BEGIN Recorded information

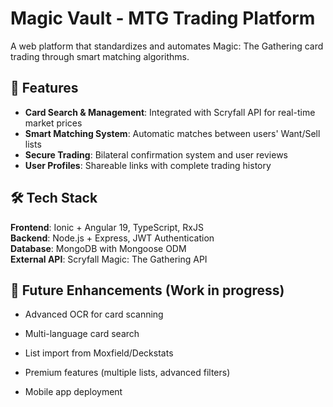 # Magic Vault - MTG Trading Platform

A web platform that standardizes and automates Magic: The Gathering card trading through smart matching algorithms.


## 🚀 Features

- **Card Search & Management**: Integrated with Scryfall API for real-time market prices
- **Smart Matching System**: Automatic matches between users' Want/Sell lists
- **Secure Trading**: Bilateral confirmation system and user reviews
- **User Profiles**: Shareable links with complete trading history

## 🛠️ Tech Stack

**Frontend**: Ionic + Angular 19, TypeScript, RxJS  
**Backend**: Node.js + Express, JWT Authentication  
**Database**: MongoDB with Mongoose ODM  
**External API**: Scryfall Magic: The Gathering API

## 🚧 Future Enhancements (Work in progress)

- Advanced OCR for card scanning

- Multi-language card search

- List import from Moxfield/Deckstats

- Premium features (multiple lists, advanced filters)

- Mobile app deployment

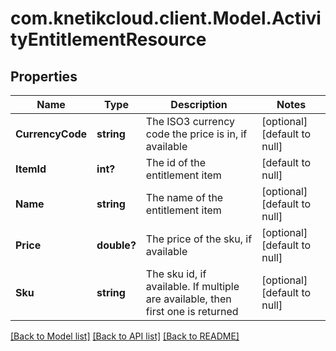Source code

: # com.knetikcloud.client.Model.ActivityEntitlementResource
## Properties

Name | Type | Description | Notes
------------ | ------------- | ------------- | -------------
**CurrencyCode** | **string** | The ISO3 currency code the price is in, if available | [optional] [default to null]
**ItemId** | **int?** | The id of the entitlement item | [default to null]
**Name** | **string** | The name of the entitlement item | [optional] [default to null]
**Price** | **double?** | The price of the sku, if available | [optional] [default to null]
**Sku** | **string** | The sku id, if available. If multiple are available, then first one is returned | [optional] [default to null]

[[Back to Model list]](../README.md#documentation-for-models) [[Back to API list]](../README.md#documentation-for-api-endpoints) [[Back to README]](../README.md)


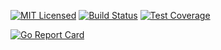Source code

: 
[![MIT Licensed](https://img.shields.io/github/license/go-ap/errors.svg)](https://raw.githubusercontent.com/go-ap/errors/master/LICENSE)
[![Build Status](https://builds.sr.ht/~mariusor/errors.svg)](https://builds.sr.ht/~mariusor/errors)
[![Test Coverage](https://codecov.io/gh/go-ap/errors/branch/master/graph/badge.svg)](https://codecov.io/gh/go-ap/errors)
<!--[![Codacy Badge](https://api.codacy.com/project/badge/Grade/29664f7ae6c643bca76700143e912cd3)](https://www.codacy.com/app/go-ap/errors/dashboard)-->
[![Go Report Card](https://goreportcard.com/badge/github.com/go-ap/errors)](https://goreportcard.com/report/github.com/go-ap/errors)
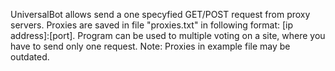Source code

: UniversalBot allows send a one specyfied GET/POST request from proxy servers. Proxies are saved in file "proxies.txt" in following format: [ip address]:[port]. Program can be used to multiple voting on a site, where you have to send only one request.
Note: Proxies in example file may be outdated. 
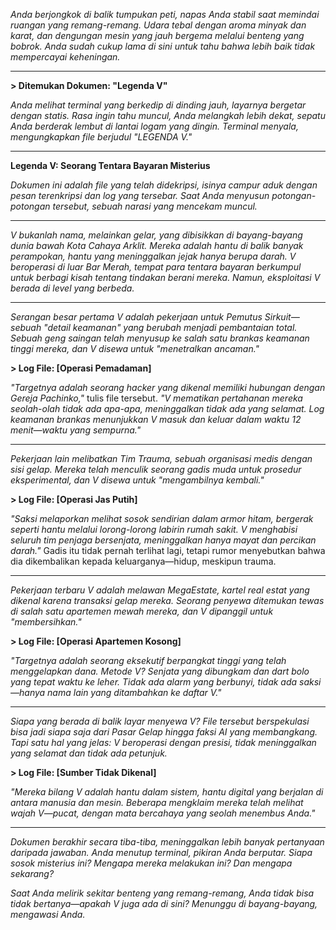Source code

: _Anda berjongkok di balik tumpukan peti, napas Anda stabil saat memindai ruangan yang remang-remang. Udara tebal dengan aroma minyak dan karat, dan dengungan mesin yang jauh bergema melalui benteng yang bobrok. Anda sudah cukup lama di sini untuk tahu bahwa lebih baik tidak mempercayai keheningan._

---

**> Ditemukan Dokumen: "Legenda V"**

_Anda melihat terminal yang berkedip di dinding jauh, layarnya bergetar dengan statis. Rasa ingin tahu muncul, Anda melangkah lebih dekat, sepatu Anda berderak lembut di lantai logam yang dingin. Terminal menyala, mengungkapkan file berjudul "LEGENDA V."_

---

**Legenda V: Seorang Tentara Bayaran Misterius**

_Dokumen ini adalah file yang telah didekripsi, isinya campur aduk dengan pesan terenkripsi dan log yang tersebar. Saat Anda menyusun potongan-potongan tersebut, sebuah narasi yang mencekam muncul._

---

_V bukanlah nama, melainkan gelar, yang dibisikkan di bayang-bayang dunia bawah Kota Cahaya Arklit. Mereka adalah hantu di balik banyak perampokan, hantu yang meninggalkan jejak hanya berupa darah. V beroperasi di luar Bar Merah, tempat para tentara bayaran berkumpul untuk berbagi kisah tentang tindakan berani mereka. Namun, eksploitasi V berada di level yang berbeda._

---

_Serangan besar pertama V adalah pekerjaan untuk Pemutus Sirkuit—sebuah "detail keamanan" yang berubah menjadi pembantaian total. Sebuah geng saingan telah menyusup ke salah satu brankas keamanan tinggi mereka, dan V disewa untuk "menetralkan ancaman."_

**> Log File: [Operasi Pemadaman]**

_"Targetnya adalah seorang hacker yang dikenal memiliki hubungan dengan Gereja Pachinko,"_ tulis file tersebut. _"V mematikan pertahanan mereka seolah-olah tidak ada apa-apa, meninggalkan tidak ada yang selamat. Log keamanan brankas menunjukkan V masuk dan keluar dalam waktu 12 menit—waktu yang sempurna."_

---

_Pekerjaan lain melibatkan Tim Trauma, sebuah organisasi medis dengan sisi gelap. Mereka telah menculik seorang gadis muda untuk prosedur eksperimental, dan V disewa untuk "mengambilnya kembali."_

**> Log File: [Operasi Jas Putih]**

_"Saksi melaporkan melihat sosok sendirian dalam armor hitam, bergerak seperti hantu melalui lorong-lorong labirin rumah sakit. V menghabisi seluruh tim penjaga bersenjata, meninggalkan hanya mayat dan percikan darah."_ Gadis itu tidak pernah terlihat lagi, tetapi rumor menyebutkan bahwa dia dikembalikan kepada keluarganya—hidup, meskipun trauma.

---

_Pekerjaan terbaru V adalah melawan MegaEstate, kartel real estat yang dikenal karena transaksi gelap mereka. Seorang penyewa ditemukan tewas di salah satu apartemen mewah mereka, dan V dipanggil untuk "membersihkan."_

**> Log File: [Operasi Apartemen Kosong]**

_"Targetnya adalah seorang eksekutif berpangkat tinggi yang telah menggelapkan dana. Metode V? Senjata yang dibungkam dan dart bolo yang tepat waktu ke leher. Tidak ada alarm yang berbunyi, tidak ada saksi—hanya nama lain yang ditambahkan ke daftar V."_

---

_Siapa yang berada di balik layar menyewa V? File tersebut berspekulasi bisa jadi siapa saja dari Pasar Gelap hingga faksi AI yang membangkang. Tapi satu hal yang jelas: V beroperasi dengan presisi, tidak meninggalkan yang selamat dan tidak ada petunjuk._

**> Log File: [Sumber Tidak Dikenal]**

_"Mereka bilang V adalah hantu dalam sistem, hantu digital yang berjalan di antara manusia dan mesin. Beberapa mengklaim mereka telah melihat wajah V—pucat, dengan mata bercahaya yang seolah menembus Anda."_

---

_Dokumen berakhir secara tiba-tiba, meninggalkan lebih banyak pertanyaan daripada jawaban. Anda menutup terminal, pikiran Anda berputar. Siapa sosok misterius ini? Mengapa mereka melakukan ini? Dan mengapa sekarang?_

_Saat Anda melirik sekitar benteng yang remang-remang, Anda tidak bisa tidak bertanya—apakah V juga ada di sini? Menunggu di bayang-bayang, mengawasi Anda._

END Recorded information
BEGIN Recorded information

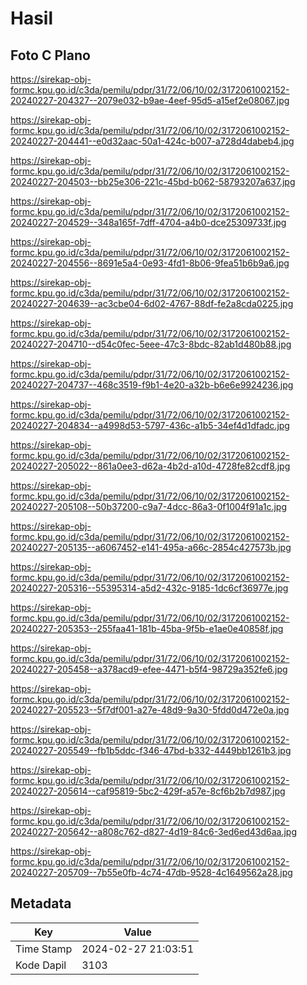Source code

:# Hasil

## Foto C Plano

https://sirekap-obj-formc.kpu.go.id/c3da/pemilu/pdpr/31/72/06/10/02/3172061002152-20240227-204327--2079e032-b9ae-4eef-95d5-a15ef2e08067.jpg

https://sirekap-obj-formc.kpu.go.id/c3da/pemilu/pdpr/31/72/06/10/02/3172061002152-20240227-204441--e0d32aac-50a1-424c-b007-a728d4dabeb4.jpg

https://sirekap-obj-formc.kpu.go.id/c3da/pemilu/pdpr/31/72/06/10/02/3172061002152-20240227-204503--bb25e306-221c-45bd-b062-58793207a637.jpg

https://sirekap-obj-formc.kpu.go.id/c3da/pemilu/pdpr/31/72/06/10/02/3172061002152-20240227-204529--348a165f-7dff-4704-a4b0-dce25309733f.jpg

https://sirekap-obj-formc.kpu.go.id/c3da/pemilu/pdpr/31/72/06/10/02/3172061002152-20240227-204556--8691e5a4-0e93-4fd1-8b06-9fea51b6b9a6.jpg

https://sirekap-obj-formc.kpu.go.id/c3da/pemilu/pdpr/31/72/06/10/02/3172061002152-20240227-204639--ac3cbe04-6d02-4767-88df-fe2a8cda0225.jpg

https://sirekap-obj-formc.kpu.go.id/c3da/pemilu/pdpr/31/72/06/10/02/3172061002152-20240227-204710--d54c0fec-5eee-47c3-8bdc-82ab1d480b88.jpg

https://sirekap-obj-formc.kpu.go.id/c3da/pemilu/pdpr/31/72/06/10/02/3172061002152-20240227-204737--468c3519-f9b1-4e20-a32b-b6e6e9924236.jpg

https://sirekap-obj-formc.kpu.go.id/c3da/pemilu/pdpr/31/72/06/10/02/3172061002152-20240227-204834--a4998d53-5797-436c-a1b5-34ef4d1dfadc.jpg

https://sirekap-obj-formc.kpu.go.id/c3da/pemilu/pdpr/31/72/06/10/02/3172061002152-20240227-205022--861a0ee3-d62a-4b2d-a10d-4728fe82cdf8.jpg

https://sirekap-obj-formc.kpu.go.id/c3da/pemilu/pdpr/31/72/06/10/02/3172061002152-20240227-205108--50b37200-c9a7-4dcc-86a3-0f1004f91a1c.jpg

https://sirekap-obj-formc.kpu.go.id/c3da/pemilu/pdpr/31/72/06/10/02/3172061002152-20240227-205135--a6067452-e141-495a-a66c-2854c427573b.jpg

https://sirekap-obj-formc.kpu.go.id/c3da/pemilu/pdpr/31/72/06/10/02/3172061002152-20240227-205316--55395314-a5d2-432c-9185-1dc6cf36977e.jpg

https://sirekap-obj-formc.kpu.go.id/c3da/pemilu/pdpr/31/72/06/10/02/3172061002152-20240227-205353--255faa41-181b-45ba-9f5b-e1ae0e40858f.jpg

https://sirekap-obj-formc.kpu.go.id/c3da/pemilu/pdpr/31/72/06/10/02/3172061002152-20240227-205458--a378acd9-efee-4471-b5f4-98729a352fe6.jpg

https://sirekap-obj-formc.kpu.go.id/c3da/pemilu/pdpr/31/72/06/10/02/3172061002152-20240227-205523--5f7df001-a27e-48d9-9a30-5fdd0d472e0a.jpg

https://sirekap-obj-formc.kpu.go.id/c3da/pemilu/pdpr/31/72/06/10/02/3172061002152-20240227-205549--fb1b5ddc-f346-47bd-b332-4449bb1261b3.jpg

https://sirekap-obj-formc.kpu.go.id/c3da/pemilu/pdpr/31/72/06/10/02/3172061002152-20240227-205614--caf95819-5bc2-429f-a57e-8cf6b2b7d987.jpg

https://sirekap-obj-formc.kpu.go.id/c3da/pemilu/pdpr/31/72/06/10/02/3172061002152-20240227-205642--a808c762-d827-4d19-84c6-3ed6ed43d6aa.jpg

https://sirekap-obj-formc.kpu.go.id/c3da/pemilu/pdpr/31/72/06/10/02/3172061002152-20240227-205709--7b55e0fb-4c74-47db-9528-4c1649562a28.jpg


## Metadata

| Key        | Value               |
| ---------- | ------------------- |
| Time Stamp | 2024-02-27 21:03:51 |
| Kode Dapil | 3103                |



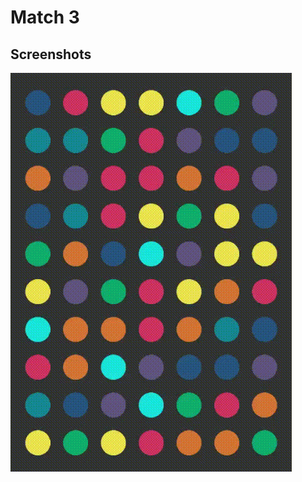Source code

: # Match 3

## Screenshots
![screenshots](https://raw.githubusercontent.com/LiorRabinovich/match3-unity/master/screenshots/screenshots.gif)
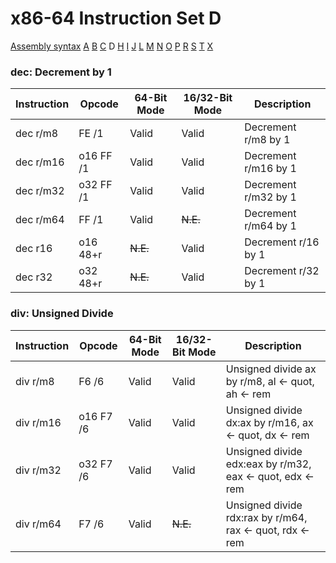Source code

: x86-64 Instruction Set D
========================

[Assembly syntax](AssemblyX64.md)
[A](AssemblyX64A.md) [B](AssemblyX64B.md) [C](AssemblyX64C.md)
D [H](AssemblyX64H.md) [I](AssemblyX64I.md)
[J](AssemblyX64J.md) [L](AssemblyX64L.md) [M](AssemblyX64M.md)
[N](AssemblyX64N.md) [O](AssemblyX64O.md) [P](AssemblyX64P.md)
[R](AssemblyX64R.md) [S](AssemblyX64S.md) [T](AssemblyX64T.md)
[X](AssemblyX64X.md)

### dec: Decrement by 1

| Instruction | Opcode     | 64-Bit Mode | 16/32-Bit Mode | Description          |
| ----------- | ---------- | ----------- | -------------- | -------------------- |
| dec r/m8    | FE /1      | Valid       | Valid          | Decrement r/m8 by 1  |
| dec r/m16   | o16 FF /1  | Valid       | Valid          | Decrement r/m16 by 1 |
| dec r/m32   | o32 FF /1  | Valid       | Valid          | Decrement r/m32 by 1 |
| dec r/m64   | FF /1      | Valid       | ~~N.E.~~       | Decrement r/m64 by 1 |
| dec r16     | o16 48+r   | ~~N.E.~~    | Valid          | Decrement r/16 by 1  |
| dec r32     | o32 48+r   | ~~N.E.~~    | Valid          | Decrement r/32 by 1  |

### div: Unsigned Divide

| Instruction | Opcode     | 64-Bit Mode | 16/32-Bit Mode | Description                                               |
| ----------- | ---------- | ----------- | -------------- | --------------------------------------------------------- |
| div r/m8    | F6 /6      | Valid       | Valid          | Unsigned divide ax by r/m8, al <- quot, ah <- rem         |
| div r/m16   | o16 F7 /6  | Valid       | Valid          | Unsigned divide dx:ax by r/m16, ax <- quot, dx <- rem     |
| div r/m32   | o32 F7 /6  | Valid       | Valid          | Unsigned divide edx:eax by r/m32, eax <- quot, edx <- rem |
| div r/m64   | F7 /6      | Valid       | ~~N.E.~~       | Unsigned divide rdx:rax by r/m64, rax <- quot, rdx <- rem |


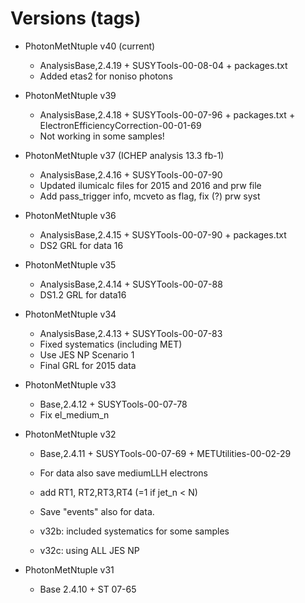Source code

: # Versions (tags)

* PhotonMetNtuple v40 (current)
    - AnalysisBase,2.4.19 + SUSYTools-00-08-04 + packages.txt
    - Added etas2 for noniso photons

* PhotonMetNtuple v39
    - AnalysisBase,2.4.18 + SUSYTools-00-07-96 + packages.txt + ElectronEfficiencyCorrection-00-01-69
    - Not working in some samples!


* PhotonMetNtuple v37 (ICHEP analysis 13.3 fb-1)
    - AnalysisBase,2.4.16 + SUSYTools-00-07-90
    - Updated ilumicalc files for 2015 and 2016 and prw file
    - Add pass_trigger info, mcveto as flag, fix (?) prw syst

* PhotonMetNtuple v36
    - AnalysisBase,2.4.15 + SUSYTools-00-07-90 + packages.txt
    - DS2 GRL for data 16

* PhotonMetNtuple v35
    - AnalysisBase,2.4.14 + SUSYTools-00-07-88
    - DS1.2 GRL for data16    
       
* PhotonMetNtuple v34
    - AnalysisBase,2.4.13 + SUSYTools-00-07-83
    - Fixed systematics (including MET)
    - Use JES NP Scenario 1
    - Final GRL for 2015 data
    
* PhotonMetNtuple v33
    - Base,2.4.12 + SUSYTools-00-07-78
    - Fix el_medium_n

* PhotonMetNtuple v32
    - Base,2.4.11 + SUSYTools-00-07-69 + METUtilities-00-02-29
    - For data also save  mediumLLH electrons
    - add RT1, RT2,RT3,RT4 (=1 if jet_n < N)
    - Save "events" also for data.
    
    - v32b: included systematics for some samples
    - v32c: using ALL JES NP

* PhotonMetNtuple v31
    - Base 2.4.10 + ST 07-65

END Recorded information
BEGIN Recorded information

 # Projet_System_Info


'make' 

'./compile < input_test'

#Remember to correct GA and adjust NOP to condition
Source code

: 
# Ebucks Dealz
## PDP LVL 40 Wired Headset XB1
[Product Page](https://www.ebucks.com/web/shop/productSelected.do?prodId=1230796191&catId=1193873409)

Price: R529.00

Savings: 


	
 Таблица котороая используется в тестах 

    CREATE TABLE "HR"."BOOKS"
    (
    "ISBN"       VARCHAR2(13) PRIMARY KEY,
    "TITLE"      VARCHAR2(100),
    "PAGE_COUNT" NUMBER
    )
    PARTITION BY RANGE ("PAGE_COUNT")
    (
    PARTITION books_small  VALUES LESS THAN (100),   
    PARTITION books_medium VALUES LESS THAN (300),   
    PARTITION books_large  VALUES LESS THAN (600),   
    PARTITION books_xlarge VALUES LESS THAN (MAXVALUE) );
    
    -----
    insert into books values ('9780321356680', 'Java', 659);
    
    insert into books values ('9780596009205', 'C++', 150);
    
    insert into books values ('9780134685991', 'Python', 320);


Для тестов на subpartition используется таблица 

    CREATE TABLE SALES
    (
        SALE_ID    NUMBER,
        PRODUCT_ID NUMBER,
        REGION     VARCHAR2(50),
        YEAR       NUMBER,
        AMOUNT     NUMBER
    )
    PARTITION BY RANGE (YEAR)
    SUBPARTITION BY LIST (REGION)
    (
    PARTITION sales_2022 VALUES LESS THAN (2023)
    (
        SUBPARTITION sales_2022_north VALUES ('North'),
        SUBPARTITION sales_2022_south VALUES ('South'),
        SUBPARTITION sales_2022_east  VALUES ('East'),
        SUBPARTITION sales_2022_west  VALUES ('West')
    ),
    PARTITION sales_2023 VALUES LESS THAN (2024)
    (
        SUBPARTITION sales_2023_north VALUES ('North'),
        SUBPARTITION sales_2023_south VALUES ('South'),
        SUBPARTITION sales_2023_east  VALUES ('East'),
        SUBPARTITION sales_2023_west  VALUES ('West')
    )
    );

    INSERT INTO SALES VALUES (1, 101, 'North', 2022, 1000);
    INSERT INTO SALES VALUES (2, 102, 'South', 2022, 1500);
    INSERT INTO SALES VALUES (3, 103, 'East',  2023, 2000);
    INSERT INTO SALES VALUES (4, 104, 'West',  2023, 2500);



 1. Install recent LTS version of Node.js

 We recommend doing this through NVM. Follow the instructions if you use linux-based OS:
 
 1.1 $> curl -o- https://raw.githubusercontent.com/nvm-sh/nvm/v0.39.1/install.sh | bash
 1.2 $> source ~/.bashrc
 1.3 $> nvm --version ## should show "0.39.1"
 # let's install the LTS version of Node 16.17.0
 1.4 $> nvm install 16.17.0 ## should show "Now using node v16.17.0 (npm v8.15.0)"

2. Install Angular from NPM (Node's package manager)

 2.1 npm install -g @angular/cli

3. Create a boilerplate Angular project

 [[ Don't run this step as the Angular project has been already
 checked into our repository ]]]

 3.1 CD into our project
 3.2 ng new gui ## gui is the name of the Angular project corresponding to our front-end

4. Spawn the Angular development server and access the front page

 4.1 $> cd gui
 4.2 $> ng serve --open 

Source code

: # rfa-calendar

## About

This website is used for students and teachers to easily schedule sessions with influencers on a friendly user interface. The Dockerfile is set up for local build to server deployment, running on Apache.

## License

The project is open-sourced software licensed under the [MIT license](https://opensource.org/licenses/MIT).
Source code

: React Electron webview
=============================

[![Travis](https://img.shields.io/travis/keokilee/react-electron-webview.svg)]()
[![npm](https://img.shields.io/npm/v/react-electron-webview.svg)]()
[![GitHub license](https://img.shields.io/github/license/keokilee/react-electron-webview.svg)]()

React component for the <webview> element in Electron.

END Recorded information

Activity -> Beginning with the line containing "- AnalysisBase,2.4.15 +" in the material above, copy every line exactly until you have copied the line containing "- v32c: using ALL JES NP".

Expected answer ->
    - AnalysisBase,2.4.15 + SUSYTools-00-07-90 + packages.txt
    - DS2 GRL for data 16

* PhotonMetNtuple v35
    - AnalysisBase,2.4.14 + SUSYTools-00-07-88
    - DS1.2 GRL for data16    
       
* PhotonMetNtuple v34
    - AnalysisBase,2.4.13 + SUSYTools-00-07-83
    - Fixed systematics (including MET)
    - Use JES NP Scenario 1
    - Final GRL for 2015 data
    
* PhotonMetNtuple v33
    - Base,2.4.12 + SUSYTools-00-07-78
    - Fix el_medium_n

* PhotonMetNtuple v32
    - Base,2.4.11 + SUSYTools-00-07-69 + METUtilities-00-02-29
    - For data also save  mediumLLH electrons
    - add RT1, RT2,RT3,RT4 (=1 if jet_n < N)
    - Save "events" also for data.
    
    - v32b: included systematics for some samples
    - v32c: using ALL JES NP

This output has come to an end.